*** Block opens ***

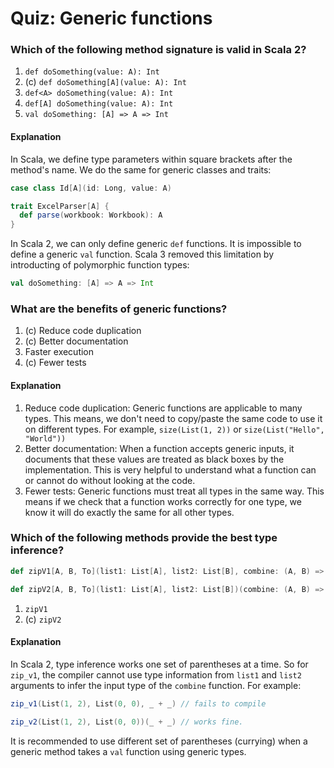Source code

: # Quiz: Generic functions

### Which of the following method signature is valid in Scala 2?

1. `def doSomething(value: A): Int`
1. (c) `def doSomething[A](value: A): Int`
1. `def<A> doSomething(value: A): Int`
1. `def[A] doSomething(value: A): Int`
1. `val doSomething: [A] => A => Int`

#### Explanation

In Scala, we define type parameters within square brackets after the method's name. 
We do the same for generic classes and traits:

```scala
case class Id[A](id: Long, value: A)

trait ExcelParser[A] {
  def parse(workbook: Workbook): A
}
```

In Scala 2, we can only define generic `def` functions. It is impossible to define a
generic `val` function. Scala 3 removed this limitation by introducting of polymorphic function types:

```scala
val doSomething: [A] => A => Int
```

### What are the benefits of generic functions?

1. (c) Reduce code duplication
1. (c) Better documentation
1. Faster execution
1. (c) Fewer tests

#### Explanation

1. Reduce code duplication: Generic functions are applicable to many types. This means, we don't need to 
copy/paste the same code to use it on different types. For example, `size(List(1, 2))` or `size(List("Hello", "World"))` 
1. Better documentation: When a function accepts generic inputs, it documents that these values are treated as black boxes
by the implementation. This is very helpful to understand what a function can or cannot do without looking at the code. 
1. Fewer tests: Generic functions must treat all types in the same way. This means if we check that a function works correctly
for one type, we know it will do exactly the same for all other types.


### Which of the following methods provide the best type inference?

```scala
def zipV1[A, B, To](list1: List[A], list2: List[B], combine: (A, B) => To): List[To]

def zipV2[A, B, To](list1: List[A], list2: List[B])(combine: (A, B) => To): List[To]
```

1. `zipV1`
1. (c) `zipV2`

#### Explanation

In Scala 2, type inference works one set of parentheses at a time. So for `zip_v1`, the compiler cannot use
type information from `list1` and `list2` arguments to infer the input type of the `combine` function. For example:

```scala
zip_v1(List(1, 2), List(0, 0), _ + _) // fails to compile

zip_v2(List(1, 2), List(0, 0))(_ + _) // works fine.
```

It is recommended to use different set of parentheses (currying) when a generic method takes a `val` function using
generic types.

*** Block closes ***

WHAT IS BEING ASKED >>
Within the data above, how many lines contain "same"? Respond with the tally alone.

ANSWER TO THIS PROBLEM >>
4